Final Report - Project Model S

Summary: We implemented the sequential Variational Shape Approximation for simplifying large mesh from 3D scanners. We designed and implemented in CUDA two parallel approaches for distortion minimizing flooding, which is the most computation-intensive part of the algorithm, and achieved 7.28X speed up on GTX 1080. We also achieved a 22.31X speed up with GTX 1080 on the second most computation-intensive part.

ResultImg

Background: Sequential Algorithm Re-visit

As described in the paper by Cohen-Steiner et al., the Variational Shape Approximation algorithm for simplifying meshes consists of two major steps: partitioning and meshing. Given a mesh, VSA will first partition it into clusters and then generate a simplified mesh based on clustering results.

After preliminary testing, we found that the first part of the algorithm takes up more than 95% of total computation time. Therefore, we decided to focus on parallelizing the partitioning step.

Cohen-Steiner et al. proposed an efficient partitioning algorithm with O(NlogN) complexity for each iteration (where N is the total number of triangles in the mesh):

loop until converge or maximum iteration is hit:
    Flooding()
    Fitting()

where Flooding() and Fitting() are each defined as

Flooding():
define P as the number of partitions(Regions) desired
define R as the array of P Regions
define Q as the global priority queue

initialize at random P seed triangles as Ri.seed on the mesh

for each seed triangle T:

    define i as the Region index T has been assigned to
    
    insert its three adjacent triangles Tj in Q, with a priority 
    equal to their respective distortion error 
    E(Tj,Ri) = ||Tj.normal - Ri.normal||

while Q is not empty:
    pop the triangle Tj with the least distortion error from Q
    if Tj has already been assigned to a Region:
        continue
    else:
        assign Tj with the Region index i
        add Tj's unlabeled neighbors (at most two) to Q

Fitting():
for each Ri in R:
    calculate area-weighted average normal of all Tj assigned with
    Region index i
    
    update Ri.normal
    
    for all Tj assigned with Region index i:
        find Tmin whose normal is closest with updated Ri.normal
        assign R[i].seed as Tj

diagram1

Two Parallel Flooding Approaches

From the sequential algorithm description, our observations are that:

  1. Fitting() is basically a data-parallel approach. Therefore parallelizing it is relatively simple: we just need to parallelize across the triangles to achieve good speed up.
  2. Flooding() is a more complicated case because of the involvement of a the global priority queue.

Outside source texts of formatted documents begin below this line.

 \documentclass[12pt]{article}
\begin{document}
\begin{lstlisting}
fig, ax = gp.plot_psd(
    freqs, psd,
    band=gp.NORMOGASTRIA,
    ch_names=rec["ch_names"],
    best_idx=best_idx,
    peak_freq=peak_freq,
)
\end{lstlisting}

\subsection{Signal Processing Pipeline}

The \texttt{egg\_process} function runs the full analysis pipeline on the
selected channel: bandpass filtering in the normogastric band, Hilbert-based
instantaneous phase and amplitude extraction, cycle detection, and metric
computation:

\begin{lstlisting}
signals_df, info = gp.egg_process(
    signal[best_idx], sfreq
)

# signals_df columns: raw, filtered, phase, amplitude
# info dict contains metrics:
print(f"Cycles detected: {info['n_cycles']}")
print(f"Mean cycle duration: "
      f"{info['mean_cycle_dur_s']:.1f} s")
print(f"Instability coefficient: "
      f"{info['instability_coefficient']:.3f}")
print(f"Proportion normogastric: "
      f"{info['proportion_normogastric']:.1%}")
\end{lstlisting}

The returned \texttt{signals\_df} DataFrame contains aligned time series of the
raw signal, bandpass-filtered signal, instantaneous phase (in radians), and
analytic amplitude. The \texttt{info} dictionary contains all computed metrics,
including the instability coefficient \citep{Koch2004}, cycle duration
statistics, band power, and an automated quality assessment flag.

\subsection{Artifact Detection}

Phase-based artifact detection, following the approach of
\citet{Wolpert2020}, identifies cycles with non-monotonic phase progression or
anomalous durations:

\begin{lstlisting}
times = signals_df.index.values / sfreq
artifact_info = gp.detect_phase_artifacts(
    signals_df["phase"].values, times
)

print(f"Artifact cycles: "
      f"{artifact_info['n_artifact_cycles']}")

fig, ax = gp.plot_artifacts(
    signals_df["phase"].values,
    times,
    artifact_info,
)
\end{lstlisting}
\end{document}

We cannot expect the exact behavior as the sequential algorithm with a parallel approach. As a result, there are performance-accuracy trade offs in parallelizing this part of the algorithm.

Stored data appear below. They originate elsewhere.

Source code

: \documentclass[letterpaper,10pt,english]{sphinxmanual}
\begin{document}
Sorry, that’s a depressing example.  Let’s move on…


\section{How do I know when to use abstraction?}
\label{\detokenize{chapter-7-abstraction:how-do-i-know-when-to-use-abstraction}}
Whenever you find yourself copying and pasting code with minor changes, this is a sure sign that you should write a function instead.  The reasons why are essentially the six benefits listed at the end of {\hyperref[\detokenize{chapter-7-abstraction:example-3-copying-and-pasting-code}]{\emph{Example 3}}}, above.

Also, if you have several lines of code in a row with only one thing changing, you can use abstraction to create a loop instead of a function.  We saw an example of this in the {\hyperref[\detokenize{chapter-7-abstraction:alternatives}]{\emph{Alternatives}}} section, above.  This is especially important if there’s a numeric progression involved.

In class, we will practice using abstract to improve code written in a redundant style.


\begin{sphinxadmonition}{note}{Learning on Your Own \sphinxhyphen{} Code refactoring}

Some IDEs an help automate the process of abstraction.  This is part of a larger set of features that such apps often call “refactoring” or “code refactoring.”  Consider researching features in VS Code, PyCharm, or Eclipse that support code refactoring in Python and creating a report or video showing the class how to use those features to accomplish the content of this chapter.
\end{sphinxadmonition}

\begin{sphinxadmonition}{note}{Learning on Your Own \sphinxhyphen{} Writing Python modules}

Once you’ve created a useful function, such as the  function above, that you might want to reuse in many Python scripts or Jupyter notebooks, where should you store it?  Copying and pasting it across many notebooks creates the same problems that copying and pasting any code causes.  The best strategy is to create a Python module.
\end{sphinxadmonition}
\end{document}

We integrated CUDA in Scotty3D and implemented all our algorithms on top of it. We used the thrust library for its exclusive scan features. We got the inspiration of the two approaches from two papers that address similar problems, and designed our own parallel algorithm.

Naive Data-parallel Flooding

diagram2 (Inspired by Fan, Fengtao, et al. “Mesh clustering by approximating centroidal Voronoi tessellation.”)

define P as the number of partitions(Regions) desired
define R as the array of P Regions

initialize at random P seed triangles as Ri.seed on the mesh

parallel for each triangle Tj in mesh:
    for each Ri in all Regions:
        compute the euclidean distance (as approximation to 
        geodesic distance) of Tj.centroid and Ri.centroid
        
    pick the nearest M (we use 8) Regions of Tj and compute 
    E(Tj,Ri) = ||Tj.normal - Ri.normal||
    
    assign Tj with the Region index k where E(Tj,Rk) is the minimum
    among the M Regions

In this approach we eliminated the priority queue completely. We approximate its behavior by picking the nearest M regions around the triangle. Considering each iteration, this algorithm has total work of O(N * P), where N is the number of triangles in the mesh and P is the number of partitions(Regions) desired. Based on implementation above, the span of it is O(P).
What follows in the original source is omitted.